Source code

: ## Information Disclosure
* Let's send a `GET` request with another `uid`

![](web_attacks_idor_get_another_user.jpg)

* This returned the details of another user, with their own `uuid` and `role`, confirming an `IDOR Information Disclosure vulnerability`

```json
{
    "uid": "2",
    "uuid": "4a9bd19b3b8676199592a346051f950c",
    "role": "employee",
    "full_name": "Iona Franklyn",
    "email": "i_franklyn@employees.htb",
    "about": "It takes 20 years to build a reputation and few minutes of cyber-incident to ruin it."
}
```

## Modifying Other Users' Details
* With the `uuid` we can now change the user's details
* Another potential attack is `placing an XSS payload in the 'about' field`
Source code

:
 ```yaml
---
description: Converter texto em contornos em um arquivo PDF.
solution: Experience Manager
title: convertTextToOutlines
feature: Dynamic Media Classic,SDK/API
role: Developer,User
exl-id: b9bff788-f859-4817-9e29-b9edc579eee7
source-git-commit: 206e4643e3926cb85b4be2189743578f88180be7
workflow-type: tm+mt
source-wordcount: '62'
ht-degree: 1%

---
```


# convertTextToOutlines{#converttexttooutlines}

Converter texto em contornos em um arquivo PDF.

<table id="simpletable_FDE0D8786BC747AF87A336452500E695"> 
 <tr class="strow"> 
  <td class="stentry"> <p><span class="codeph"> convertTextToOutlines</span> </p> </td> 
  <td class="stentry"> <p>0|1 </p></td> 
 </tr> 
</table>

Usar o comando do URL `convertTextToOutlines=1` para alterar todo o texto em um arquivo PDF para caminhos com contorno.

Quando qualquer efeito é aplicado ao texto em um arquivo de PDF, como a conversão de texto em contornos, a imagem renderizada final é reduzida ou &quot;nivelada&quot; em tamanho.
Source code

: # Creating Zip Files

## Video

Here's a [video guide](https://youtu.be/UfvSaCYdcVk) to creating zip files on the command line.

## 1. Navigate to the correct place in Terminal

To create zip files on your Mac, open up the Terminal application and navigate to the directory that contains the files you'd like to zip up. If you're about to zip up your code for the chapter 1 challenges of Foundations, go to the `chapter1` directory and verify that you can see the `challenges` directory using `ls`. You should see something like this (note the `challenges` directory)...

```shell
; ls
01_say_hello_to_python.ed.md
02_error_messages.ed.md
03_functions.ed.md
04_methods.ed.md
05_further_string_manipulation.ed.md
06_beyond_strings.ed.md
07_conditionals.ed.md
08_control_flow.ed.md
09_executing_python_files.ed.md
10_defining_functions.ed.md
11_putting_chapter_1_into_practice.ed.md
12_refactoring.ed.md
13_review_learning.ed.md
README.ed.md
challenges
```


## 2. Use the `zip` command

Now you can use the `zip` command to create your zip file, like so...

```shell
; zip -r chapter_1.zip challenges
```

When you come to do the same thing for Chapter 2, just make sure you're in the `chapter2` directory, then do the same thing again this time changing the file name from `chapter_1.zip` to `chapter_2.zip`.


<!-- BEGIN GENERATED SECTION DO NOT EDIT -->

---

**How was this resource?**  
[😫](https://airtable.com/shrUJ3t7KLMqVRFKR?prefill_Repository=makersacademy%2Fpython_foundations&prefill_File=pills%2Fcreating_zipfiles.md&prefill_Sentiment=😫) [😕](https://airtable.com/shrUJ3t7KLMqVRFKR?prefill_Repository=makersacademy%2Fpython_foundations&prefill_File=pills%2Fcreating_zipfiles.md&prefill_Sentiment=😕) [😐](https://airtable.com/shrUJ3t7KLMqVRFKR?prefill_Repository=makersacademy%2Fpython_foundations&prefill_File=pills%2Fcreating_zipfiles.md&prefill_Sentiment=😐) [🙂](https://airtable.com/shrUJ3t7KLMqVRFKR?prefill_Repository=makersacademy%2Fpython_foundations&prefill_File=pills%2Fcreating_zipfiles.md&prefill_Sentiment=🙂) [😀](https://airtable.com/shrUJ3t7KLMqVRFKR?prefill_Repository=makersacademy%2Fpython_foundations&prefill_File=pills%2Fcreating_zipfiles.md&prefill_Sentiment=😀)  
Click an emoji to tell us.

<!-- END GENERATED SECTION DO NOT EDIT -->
□ □ □ □
For this exercise, copy every line of the data that holds "uuid".

§ **Solution for this task**
* This returned the details of another user, with their own `uuid` and `role`, confirming an `IDOR Information Disclosure vulnerability`
    "uuid": "4a9bd19b3b8676199592a346051f950c",
* With the `uuid` we can now change the user's details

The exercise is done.